Directions: An exact reproduction of the records is required. Images must be left out.

Data shown:
★ ★ ★ ★

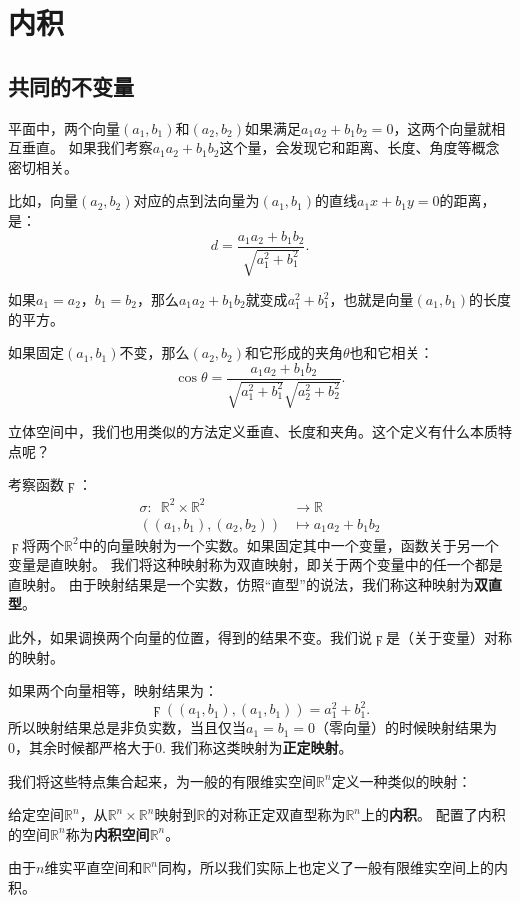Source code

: \documentclass[12pt,UTF8]{ctexbook}
\begin{document}
\section{内积}
\subsection{共同的不变量}
平面中，两个向量$(a_1, b_1)$和$(a_2, b_2)$如果满足$a_1a_2 + b_1b_2 = 0$，这两个向量就相互垂直。
如果我们考察$a_1a_2 + b_1b_2$这个量，会发现它和距离、长度、角度等概念密切相关。

比如，向量$(a_2, b_2)$对应的点到法向量为$(a_1, b_1)$的直线$a_1x + b_1y = 0$的距离，是：
$$ d = \frac{a_1a_2 + b_1b_2}{\sqrt{a_1^2 + b_1^2}}. $$

如果$a_1 = a_2$，$b_1 = b_2$，那么$ a_1a_2 + b_1b_2$就变成$a_1^2 + b_1^2$，也就是向量$(a_1, b_1)$的长度的平方。

如果固定$(a_1, b_1)$不变，那么$(a_2, b_2)$和它形成的夹角$\theta$也和它相关：
$$ \cos \theta = \frac{a_1a_2 + b_1b_2}{\sqrt{a_1^2 + b_1^2}\sqrt{a_2^2 + b_2^2}}. $$

立体空间中，我们也用类似的方法定义垂直、长度和夹角。这个定义有什么本质特点呢？

考察函数$\digamma$：
\begin{align*}
    \sigma: \,\,\,\mathbb{R}^2 \times \mathbb{R}^2 &\rightarrow \mathbb{R}  \\
    \left((a_1, b_1) , (a_2, b_2)\right) &\mapsto a_1a_2 + b_1b_2 
\end{align*}
$\digamma$将两个$\mathbb{R}^2$中的向量映射为一个实数。如果固定其中一个变量，函数关于另一个变量是直映射。
我们将这种映射称为双直映射，即关于两个变量中的任一个都是直映射。
由于映射结果是一个实数，仿照“直型”的说法，我们称这种映射为\textbf{双直型}。

此外，如果调换两个向量的位置，得到的结果不变。我们说$\digamma$是（关于变量）对称的映射。

如果两个向量相等，映射结果为：
$$\digamma\left((a_1, b_1) , (a_1, b_1)\right) = a_1^2 + b_1^2.$$
所以映射结果总是非负实数，当且仅当$a_1 = b_1 = 0$（零向量）的时候映射结果为0，其余时候都严格大于0.
我们称这类映射为\textbf{正定映射}。

我们将这些特点集合起来，为一般的有限维实空间$\mathbb{R}^n$定义一种类似的映射：

\begin{df}\label{df:7_1}
    给定空间$\mathbb{R}^n$，从$\mathbb{R}^n \times \mathbb{R}^n$映射到$\mathbb{R}$的对称正定双直型称为$\mathbb{R}^n$上的\textbf{内积}。
    配置了内积的空间$\mathbb{R}^n$称为\textbf{内积空间}$\mathbb{R}^n$。
\end{df}
由于$n$维实平直空间和$\mathbb{R}^n$同构，所以我们实际上也定义了一般有限维实空间上的内积。
\end{document}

★ ★ ★ ★

Reply to the exercise:
Source code

: \documentclass[12pt,UTF8]{ctexbook}
\begin{document}
\section{内积}
\subsection{共同的不变量}
平面中，两个向量$(a_1, b_1)$和$(a_2, b_2)$如果满足$a_1a_2 + b_1b_2 = 0$，这两个向量就相互垂直。
如果我们考察$a_1a_2 + b_1b_2$这个量，会发现它和距离、长度、角度等概念密切相关。

比如，向量$(a_2, b_2)$对应的点到法向量为$(a_1, b_1)$的直线$a_1x + b_1y = 0$的距离，是：
$$ d = \frac{a_1a_2 + b_1b_2}{\sqrt{a_1^2 + b_1^2}}. $$

如果$a_1 = a_2$，$b_1 = b_2$，那么$ a_1a_2 + b_1b_2$就变成$a_1^2 + b_1^2$，也就是向量$(a_1, b_1)$的长度的平方。

如果固定$(a_1, b_1)$不变，那么$(a_2, b_2)$和它形成的夹角$\theta$也和它相关：
$$ \cos \theta = \frac{a_1a_2 + b_1b_2}{\sqrt{a_1^2 + b_1^2}\sqrt{a_2^2 + b_2^2}}. $$

立体空间中，我们也用类似的方法定义垂直、长度和夹角。这个定义有什么本质特点呢？

考察函数$\digamma$：
\begin{align*}
    \sigma: \,\,\,\mathbb{R}^2 \times \mathbb{R}^2 &\rightarrow \mathbb{R}  \\
    \left((a_1, b_1) , (a_2, b_2)\right) &\mapsto a_1a_2 + b_1b_2 
\end{align*}
$\digamma$将两个$\mathbb{R}^2$中的向量映射为一个实数。如果固定其中一个变量，函数关于另一个变量是直映射。
我们将这种映射称为双直映射，即关于两个变量中的任一个都是直映射。
由于映射结果是一个实数，仿照“直型”的说法，我们称这种映射为\textbf{双直型}。

此外，如果调换两个向量的位置，得到的结果不变。我们说$\digamma$是（关于变量）对称的映射。

如果两个向量相等，映射结果为：
$$\digamma\left((a_1, b_1) , (a_1, b_1)\right) = a_1^2 + b_1^2.$$
所以映射结果总是非负实数，当且仅当$a_1 = b_1 = 0$（零向量）的时候映射结果为0，其余时候都严格大于0.
我们称这类映射为\textbf{正定映射}。

我们将这些特点集合起来，为一般的有限维实空间$\mathbb{R}^n$定义一种类似的映射：

\begin{df}\label{df:7_1}
    给定空间$\mathbb{R}^n$，从$\mathbb{R}^n \times \mathbb{R}^n$映射到$\mathbb{R}$的对称正定双直型称为$\mathbb{R}^n$上的\textbf{内积}。
    配置了内积的空间$\mathbb{R}^n$称为\textbf{内积空间}$\mathbb{R}^n$。
\end{df}
由于$n$维实平直空间和$\mathbb{R}^n$同构，所以我们实际上也定义了一般有限维实空间上的内积。
\end{document}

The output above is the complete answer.